The much awaited moment of salvation from the ECB came with an initial disappointment
The impact has been to trigger sharp vacillation which led to sharp declines in European stocks (from Bloomberg) and modest loss in the US contemporaries.
European stocks had sharply been up during the opening. The German DAX beat its June highs to carve a new record high before retrenching.
Here is how the newswires puts the US stock market loss (Bloomberg): ECB President Mario Draghi said policy makers will wait until next quarter before assessing if additional stimulus measures are needed. His comments damped speculation the central bank was poised to start a program of sovereign-debt purchases known as quantitative easing, or QE.
The BBC’s version: The European Central Bank (ECB) has "stepped up" plans for more stimulus measures aimed at revitalising the eurozone economy, bank president Mario Draghi has said. His comments came after the ECB held interest rates at 0.05%. Mr Draghi added the bank would assess the impact of its current stimulus measures early next year. He also gave his strongest indication yet that the ECB was willing to buy government debt. ECB staff "have stepped up the technical preparations for further measures, which could, if needed, be implemented in a timely manner," he said.
European stocks got rattled from the QE no-show.
But in realizing that stocks must not be allowed to fall, the ECB made a U-Turn a few hours later.
Shunting aside ambiguity, the ECB proposed that in January 2014 to buy all assets except gold.

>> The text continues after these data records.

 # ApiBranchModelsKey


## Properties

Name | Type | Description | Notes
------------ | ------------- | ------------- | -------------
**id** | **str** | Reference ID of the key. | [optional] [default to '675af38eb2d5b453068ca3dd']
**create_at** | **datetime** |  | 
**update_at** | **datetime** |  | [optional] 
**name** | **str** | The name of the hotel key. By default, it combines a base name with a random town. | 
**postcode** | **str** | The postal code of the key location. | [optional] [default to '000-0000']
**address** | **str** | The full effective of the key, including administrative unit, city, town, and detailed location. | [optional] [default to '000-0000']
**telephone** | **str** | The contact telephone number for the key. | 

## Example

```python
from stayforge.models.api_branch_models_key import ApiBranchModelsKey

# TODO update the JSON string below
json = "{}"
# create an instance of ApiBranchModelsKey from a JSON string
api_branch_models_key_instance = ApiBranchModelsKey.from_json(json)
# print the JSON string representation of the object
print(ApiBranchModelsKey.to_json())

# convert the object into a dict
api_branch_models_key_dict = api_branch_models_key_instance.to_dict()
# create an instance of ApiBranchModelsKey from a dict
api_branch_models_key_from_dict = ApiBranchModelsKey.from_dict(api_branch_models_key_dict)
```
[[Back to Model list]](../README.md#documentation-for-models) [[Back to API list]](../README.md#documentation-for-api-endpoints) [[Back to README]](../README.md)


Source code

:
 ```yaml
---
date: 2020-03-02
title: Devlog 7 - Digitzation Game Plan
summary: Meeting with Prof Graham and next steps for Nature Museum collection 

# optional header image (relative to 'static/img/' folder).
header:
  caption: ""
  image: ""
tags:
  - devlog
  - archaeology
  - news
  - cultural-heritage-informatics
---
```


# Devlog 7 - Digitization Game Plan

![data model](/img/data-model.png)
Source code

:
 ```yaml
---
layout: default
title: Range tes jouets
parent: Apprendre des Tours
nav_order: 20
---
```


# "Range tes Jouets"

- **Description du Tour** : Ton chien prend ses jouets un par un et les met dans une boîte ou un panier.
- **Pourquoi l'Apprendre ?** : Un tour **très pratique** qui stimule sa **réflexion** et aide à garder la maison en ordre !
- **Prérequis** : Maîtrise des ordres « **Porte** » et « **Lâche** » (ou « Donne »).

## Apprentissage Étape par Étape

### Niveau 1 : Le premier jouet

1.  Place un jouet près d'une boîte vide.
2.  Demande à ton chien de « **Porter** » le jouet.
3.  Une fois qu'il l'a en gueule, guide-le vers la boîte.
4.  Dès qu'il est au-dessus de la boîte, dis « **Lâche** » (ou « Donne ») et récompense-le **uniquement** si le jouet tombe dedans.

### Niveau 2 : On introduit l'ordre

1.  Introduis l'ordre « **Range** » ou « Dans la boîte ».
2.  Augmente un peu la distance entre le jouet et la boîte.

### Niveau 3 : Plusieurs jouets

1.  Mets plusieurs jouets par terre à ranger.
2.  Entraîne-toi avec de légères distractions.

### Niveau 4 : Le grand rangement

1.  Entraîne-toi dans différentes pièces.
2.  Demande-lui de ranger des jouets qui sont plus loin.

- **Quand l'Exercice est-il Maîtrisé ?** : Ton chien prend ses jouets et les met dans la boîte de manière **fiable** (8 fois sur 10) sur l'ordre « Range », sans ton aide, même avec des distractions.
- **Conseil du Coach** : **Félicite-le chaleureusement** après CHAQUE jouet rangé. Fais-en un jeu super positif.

From another Bloomberg article: The European Central Bank’s Governing Council expects to consider a package of broad-based asset purchases including sovereign debt next month, two euro-area central-bank officials familiar with the deliberations said… ECB President Mario Draghi said today that policy makers “won’t tolerate” a prolonged period of low inflation, and that officials discussed “all assets but gold” as potential targets for purchases. The council asked internal committees last month to design new unconventional stimulus measures to help fuel growth and inflation.
Yet the same article raises a key hurdle for ECB’s proposed QE: The European Court of Justice will deliver a non-binding ruling on Jan. 14 about the legality of the ECB’s OMT program, which was credited with stopping a rout in European government bonds in 2012 by pledging to buy debt of countries signing up to reforms. A negative judgment by the court could ultimately impinge on the ECB’s freedom to intervene in sovereign-debt markets.
It figures that there has been a reason for the ECB’s dithering, German media reports that the ECB President Super Mario Draghi has lost his majority hold on the central bank.
German’s Die Welt as quoted by the Zero Hedge (bold original)
The outlooks for growth and inflation are bleak. Mario Draghi will therefore open the gmoneyates - and is met with increasing resistance. And on the ECB's Executive Board, he has just lost the majority.....According to information obtained by "Die Welt", internal resistance to Draghi is now larger than previously thought. He can no longer count on a majority within the Board currently. In the vote on the official opinion of the Governing Council on monetary policy are for information of the "world" three of the six directors supported by the President to the original tune.In addition to Sabine Lautenschlager and Yves Mersch, who had already previously expressed skepticism about bond purchases, one can now add the Frenchman Benoît Coeuré who is against Draghi's course. ...There had been dissenting voices within the Board on several occasions, but there was always a majority behind the President.
After a few hours Super Mario vented his outrage and promised to deliver QE in spite of the opposition.
From Reuters: The European Central Bank will decide early next year whether to take further action to revive the euro zone's economy, its president said on Thursday, signalling that he would not allow opposition from Germany or anyone else to stop it. In his clearest language yet, Mario Draghi underlined the central bank's commitment to supporting the ailing economy of the 18-country bloc, and argued the case for printing fresh money to buy assets such as state bonds.
So all these push-and-pull by the ECB and Super Mario sends US stocks on a pendulum (chart from the Zero Hedge)
The complete intraday picture of last night’s action by the S&P as shown above from stockcharts.com
Super Mario seems dead set to send stocks to the galaxy. As I recently wrote: The ECB seems dogged determined “do whatever it takes” to proceed with QE, even if it means running the Eurozone economies to the ground. What a sign of desperation!!!
The problem is there are natural limits to money printing, as I warned before: There is no free lunch even for the ECB. Germany’s domestic politics will function as natural constraint to Merkel’s accommodation of ECB’s Draghi. That’s aside from the court case filed before the European Court of Justice. Should the ECB lose Germany’s total support, then perhaps all hell may break loose in the EU.
So when has stock market pricing, in the era of QE by central banks, been about real fundamentals?